Posted by Chris Liebenthal on January 25, 2010

Kevin Binversie, right wing blogger, just put up a post lamenting the fact that now more union jobs are being held by government workers than by the private sector workers.

We’ll ignore the fact that he was just tweeting that he was a Washington DC bureaucrat that was “underpaid.

What Binversie does do is link to the story he cites as his reference, which offers some unique facts that he chose to omit from his post.

One of the parts is how Gerald McEntee, president of AFSCME, reacted to the news:

Gerald W. McEntee, president of the American Federation of State, County and Municipal Employees, voiced dismay that government employees now represented a majority of union members.

“It’s a very bad sign,” he said. “We’ve been banged around some, but when you see what’s been happening to the industrial base of this country, to the steelworkers, to the autoworkers, they’re been hammered much more.”

As Binversie did admit in a minimal way is that most of the reason is the recession which hit manufacturing and construction jobs the hardest.So what is the answer to this dilemma? He doesn’t say. If he clings to party lines, it would be to of course, create more unemployment by laying off the government workers as well.

Fortunately, there is a different mindset in charge:

Assessing the drop in private-sector unionization, Paula B. Voos, a labor relations professor at Rutgers, said, “It’s a sad commentary on the ability of private-sector workers to unionize.”

“Unions have less strength when they represent a lower percentage of workers,” she said. “Nonetheless, unions have strength in those sectors of the economy where they are organized. Workers who are in the entertainment industry, workers who are on the docks of the Port of New York and New Jersey still have the strength of their labor organizations.”

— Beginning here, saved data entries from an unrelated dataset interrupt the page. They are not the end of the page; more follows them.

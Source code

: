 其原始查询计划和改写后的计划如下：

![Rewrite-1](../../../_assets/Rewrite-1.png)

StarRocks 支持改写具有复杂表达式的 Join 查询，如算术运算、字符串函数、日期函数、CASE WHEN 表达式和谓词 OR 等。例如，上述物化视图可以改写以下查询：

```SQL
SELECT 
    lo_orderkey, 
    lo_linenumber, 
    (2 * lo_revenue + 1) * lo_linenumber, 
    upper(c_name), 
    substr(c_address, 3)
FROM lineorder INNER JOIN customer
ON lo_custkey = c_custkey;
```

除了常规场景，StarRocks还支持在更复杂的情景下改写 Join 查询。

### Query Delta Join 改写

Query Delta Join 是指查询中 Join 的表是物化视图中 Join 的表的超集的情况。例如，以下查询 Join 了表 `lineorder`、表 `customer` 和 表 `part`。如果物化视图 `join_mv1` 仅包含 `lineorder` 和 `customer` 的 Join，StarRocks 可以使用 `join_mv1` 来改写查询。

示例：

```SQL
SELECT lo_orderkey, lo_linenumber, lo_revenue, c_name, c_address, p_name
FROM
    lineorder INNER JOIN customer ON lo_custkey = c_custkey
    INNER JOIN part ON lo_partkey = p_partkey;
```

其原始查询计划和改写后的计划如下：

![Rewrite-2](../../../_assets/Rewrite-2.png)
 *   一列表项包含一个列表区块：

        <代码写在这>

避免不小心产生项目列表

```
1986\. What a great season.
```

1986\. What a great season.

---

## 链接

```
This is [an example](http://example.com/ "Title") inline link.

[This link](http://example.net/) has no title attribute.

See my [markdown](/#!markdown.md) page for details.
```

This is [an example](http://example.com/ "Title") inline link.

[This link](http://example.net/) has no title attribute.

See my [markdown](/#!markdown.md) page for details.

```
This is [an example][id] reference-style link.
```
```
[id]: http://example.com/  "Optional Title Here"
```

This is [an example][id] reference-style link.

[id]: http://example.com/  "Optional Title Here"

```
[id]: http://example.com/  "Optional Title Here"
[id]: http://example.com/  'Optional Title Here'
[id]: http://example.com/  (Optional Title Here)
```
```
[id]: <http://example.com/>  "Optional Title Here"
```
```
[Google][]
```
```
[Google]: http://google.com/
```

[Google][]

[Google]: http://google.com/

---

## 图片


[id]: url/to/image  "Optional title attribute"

Noting that union members generally have higher earnings, Labor Secretary Hilda Solis said in a statement: “As workers across the country have seen their real and nominal wages decline as a result of the recession, these numbers show a need for Congress to pass legislation to level the playing field to enable more American workers to access the benefits of union membership. This report makes clear why the administration supports the Employee Free Choice Act,” a bill that would make it easier to unionize.”

But the point that I have yet seen anyone make is pointing to where all the money is going if it is not going to the workers.

The Milwaukee Journal Sentinel showed us a sliver of a small sampling of this a few weeks ago, when they pointed out that even though some CEOs were taking “pay cuts,” they were still raking in millions of dollars each year. Imagine how many jobs they could have saved if they actually took serious pay cuts and tried to survive on a mere million dollars or even half a million, and reinvested that money in their employees. The employees would be able to still spend money a little more freely and that would do more than anything to help speed up the economic recovery.

In government, however, even though political CEOs like Scott Walker or Jim Doyle are probably overpaid in many people’s eyes, their salaries are paltry numbers compared to the private sector CEOs. That frees up more of the money to have workers to provide services to the community. Thus you would have more workers in the government sector, since the money isn’t being held up at the top by overly excessive executive salaries.

If the private sector CEOs put the same limits on themselves, the economy would get so much better so much faster, and we would all be better off.

Imagine that.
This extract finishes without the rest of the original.